→ **ASSIGNED TASK**
Whenever a line contains the string "verbes", copy it out of the entries.

→ **ENTRIES SHOWN**
- - - - -

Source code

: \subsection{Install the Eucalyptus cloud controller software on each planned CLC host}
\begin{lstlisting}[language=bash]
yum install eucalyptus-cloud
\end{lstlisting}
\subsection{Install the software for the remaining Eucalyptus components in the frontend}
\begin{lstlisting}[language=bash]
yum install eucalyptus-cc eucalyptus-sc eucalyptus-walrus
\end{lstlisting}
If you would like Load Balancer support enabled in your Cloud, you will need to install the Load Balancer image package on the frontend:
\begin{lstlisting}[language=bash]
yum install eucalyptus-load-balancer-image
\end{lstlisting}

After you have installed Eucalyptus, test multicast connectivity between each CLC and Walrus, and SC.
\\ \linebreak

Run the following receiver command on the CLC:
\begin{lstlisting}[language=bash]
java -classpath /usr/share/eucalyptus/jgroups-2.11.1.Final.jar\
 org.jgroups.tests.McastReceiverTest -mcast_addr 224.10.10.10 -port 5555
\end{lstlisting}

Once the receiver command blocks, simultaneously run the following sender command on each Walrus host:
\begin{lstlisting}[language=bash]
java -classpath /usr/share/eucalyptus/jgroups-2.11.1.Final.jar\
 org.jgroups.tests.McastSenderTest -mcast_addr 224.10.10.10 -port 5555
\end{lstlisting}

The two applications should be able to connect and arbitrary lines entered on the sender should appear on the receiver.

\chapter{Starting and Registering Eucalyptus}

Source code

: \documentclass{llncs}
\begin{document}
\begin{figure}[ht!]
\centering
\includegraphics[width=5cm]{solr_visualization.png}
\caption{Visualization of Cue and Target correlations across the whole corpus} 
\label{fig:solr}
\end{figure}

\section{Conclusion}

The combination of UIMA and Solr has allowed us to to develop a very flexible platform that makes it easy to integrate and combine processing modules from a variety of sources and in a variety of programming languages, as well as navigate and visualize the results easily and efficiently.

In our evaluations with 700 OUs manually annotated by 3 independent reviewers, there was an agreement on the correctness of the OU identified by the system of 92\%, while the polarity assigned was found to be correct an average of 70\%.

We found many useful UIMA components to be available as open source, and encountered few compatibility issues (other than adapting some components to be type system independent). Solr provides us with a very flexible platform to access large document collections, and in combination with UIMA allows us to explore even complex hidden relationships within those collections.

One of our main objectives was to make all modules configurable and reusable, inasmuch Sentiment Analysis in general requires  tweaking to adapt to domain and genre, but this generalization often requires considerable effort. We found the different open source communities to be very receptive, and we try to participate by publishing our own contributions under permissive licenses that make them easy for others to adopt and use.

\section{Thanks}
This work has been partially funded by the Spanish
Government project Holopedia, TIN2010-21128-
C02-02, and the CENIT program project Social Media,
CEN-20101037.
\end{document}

- - - - -

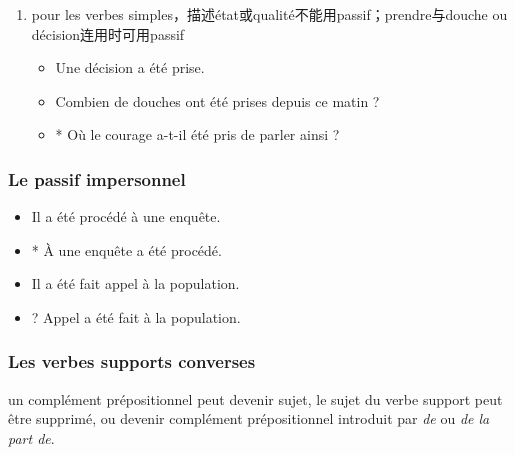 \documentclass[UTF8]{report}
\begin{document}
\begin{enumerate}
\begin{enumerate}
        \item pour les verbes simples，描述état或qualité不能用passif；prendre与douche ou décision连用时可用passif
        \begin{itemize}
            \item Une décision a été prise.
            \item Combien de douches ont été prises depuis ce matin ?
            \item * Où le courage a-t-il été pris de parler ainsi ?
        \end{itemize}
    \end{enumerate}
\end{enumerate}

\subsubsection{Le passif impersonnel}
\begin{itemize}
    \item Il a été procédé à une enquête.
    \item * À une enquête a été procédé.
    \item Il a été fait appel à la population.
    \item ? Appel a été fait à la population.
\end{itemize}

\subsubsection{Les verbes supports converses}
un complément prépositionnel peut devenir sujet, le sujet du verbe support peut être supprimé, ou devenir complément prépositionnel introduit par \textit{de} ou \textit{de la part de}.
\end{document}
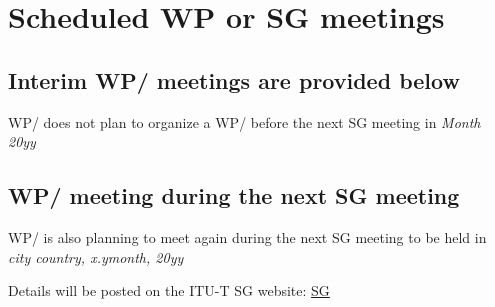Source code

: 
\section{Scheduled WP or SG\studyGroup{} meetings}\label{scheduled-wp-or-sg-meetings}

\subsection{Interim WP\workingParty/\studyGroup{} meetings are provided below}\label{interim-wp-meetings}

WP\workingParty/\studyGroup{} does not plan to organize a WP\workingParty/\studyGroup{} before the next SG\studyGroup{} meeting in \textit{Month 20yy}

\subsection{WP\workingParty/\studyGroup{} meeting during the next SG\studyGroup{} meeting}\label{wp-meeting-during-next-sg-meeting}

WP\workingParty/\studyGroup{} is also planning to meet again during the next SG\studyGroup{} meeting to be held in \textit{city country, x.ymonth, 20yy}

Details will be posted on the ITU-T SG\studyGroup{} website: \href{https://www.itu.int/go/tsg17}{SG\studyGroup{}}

- - - - -

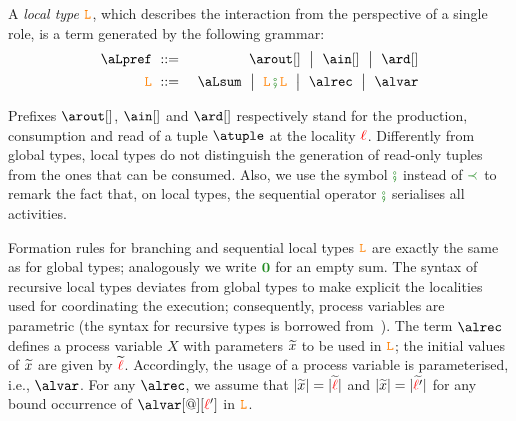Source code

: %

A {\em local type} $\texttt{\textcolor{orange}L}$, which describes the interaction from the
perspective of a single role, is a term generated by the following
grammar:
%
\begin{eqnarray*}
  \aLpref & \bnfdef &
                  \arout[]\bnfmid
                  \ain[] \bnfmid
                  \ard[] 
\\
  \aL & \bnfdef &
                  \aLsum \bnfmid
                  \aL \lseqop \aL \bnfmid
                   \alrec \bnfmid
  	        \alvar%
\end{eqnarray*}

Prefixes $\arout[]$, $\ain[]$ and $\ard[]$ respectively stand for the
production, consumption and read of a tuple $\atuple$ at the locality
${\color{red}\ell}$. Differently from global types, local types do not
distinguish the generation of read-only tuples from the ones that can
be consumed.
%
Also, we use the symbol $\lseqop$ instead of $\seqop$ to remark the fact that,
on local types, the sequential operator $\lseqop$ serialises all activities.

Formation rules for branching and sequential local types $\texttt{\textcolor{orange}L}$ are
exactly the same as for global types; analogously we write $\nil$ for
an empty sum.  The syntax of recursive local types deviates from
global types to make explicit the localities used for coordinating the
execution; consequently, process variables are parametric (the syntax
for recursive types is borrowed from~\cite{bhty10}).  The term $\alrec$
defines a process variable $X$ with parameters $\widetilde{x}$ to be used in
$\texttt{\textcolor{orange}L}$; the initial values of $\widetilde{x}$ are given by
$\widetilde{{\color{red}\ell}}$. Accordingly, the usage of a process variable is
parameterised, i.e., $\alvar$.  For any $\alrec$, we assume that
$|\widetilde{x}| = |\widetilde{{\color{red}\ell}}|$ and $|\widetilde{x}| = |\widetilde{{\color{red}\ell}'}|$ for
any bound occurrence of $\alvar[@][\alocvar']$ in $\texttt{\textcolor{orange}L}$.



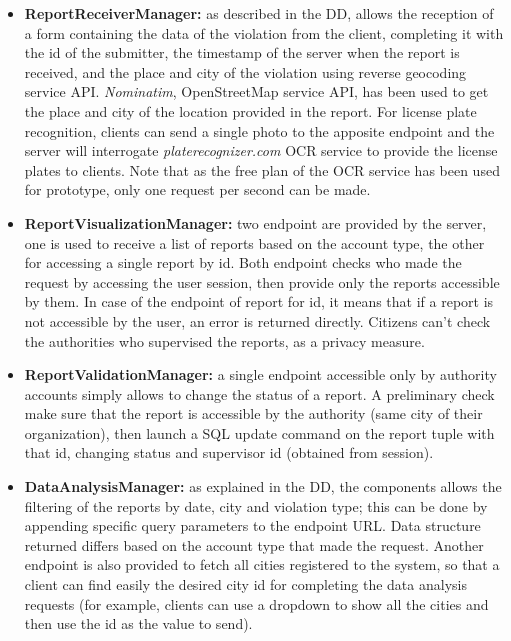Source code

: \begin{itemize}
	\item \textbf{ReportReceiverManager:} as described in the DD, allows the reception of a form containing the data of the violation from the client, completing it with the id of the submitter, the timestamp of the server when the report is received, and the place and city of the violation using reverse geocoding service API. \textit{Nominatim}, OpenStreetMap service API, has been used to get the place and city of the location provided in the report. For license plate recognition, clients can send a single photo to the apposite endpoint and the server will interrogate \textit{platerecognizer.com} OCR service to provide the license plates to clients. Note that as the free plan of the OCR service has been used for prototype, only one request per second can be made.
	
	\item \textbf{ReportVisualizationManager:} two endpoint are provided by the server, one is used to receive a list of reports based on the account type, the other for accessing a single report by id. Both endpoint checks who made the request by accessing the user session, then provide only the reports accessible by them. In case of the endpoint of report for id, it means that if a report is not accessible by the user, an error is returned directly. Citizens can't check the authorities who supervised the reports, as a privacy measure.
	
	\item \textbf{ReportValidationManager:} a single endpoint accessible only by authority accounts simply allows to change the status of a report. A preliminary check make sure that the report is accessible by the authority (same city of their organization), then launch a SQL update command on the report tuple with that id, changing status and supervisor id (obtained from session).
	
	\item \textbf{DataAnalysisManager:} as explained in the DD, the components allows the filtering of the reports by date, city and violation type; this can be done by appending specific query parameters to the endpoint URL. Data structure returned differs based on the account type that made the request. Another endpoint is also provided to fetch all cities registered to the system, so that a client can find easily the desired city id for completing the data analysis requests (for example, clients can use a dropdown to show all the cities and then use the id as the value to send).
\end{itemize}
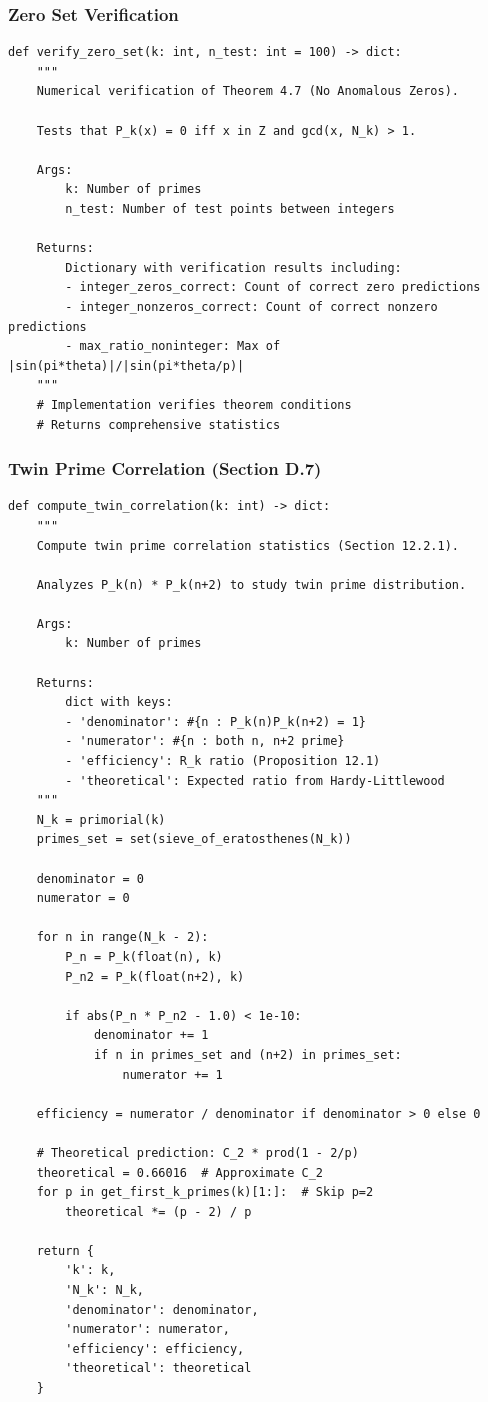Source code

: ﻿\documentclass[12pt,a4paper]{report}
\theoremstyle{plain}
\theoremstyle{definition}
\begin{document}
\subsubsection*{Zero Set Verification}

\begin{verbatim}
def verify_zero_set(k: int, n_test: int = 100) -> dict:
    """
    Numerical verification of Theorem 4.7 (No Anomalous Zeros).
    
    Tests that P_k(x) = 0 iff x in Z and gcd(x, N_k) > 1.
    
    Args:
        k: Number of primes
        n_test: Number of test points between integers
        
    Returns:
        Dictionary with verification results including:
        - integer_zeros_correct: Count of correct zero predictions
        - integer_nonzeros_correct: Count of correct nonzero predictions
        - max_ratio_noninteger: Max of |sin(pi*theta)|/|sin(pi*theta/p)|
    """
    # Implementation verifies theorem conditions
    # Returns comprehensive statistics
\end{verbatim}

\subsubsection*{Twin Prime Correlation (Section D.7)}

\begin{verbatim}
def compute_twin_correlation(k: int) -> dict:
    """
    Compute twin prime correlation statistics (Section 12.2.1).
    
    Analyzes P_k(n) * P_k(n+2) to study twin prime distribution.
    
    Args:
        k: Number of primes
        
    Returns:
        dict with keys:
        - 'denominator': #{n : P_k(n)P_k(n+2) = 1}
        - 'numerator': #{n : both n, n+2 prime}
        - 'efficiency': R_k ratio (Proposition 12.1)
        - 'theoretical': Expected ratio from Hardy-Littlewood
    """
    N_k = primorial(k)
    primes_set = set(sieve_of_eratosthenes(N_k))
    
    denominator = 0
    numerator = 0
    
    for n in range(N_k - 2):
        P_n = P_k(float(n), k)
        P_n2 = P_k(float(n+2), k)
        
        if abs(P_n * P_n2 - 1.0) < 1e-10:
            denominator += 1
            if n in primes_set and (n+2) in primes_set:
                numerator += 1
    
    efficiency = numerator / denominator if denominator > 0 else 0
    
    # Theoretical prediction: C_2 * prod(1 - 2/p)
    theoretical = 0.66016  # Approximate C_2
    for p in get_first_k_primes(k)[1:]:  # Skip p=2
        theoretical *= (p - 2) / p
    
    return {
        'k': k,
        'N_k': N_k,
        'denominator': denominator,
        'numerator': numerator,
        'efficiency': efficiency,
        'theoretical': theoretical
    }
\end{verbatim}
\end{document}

- - - - -

→ **ANSWER TO THIS EXERCISE**
        \item pour les verbes simples，描述état或qualité不能用passif；prendre与douche ou décision连用时可用passif
\subsubsection{Les verbes supports converses}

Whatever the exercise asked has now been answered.